These are the key concepts you need to understand to accurately answer the question.

Kinetic Energy
Kinetic energy is the energy an object possesses due to its motion. You can think of it as the energy that helps move things. Every moving object has kinetic energy, which depends on how fast the object moves and its mass.

For any object, including our pole-vaulters, the formula to calculate kinetic energy is: \[ KE = \frac{1}{2} mv^2 \]where:
  • \( m \) is the mass of the object
  • \( v \) is the velocity of the object
The faster something moves, the more kinetic energy it has. This is why both pole-vaulters have different kinetic energies when they land; despite landing at a slightly different speeds, the minor change in speed makes a difference in their kinetic energy.

It’s important to note in problems like these, mass \( m \) often cancels out because both energy states consider the same object. Thus, the changes in speed beautifully showcase the shift in energy forms.
Potential Energy
Potential energy is the stored energy an object has due to its position or height. When you raise an object higher up, you add potential energy to it because of gravity's pull.

Consider the formula for gravitational potential energy:\[ PE = mgh \]where:
  • \( m \) is the mass of the object
  • \( g \) is the acceleration due to gravity (approximately \( 9.81 \text{ m/s}^2 \) on Earth)
  • \( h \) is the height above the ground
In the case of our pole-vaulters, both have stored a similar amount of potential energy because they cleared the bar at the same height. This potential energy becomes crucial in understanding how it converts to kinetic energy as they descend.

When the vaulters clear the bar and fall back to the ground, this potential energy transforms into kinetic energy. The key point here shows how potential energy at the top of the jump converts to increased speeds as they reach the ground.
Mechanical Energy
Mechanical energy combines an object's kinetic and potential energy. It helps in understanding how energy transforms between different forms during motion.

The principle of conservation of mechanical energy states that in the absence of non-conservative forces like friction, the total mechanical energy of a system remains constant. This means:\[ ME_{initial} = ME_{final} \]or\[ KE_{initial} + PE_{initial} = KE_{final} + PE_{final} \]

For our pole-vaulters, this principle ensures their total energy remains the same from start to finish of their jumps. At the top, where they barely clear the bar, a significant portion of their energy is stored as potential energy.
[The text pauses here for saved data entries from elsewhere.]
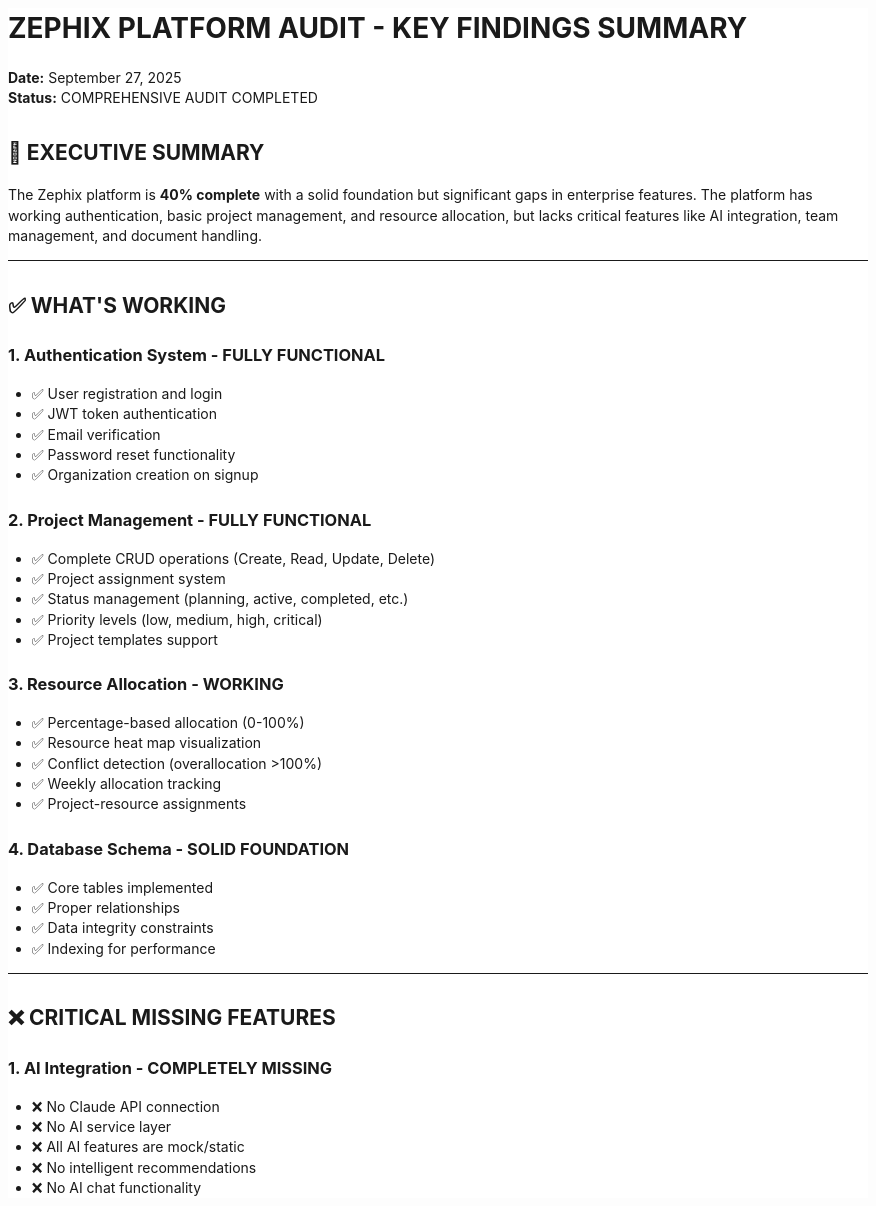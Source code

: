 # ZEPHIX PLATFORM AUDIT - KEY FINDINGS SUMMARY

**Date:** September 27, 2025  
**Status:** COMPREHENSIVE AUDIT COMPLETED  

## 🎯 EXECUTIVE SUMMARY

The Zephix platform is **40% complete** with a solid foundation but significant gaps in enterprise features. The platform has working authentication, basic project management, and resource allocation, but lacks critical features like AI integration, team management, and document handling.

---

## ✅ WHAT'S WORKING

### 1. **Authentication System** - FULLY FUNCTIONAL
- ✅ User registration and login
- ✅ JWT token authentication
- ✅ Email verification
- ✅ Password reset functionality
- ✅ Organization creation on signup

### 2. **Project Management** - FULLY FUNCTIONAL
- ✅ Complete CRUD operations (Create, Read, Update, Delete)
- ✅ Project assignment system
- ✅ Status management (planning, active, completed, etc.)
- ✅ Priority levels (low, medium, high, critical)
- ✅ Project templates support

### 3. **Resource Allocation** - WORKING
- ✅ Percentage-based allocation (0-100%)
- ✅ Resource heat map visualization
- ✅ Conflict detection (overallocation >100%)
- ✅ Weekly allocation tracking
- ✅ Project-resource assignments

### 4. **Database Schema** - SOLID FOUNDATION
- ✅ Core tables implemented
- ✅ Proper relationships
- ✅ Data integrity constraints
- ✅ Indexing for performance

---

## ❌ CRITICAL MISSING FEATURES

### 1. **AI Integration** - COMPLETELY MISSING
- ❌ No Claude API connection
- ❌ No AI service layer
- ❌ All AI features are mock/static
- ❌ No intelligent recommendations
- ❌ No AI chat functionality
When they land, this energy shifts almost entirely to kinetic, as potential energy decreases when they lose height.

This conversion is what makes the conservation of energy such a powerful tool. By knowing how fast each vaulter lands, we can backtrack to find their speed over the bar, showing how initial positions dictate the final outcomes, which were solved in our step-by-step analysis of the second vaulter's situation.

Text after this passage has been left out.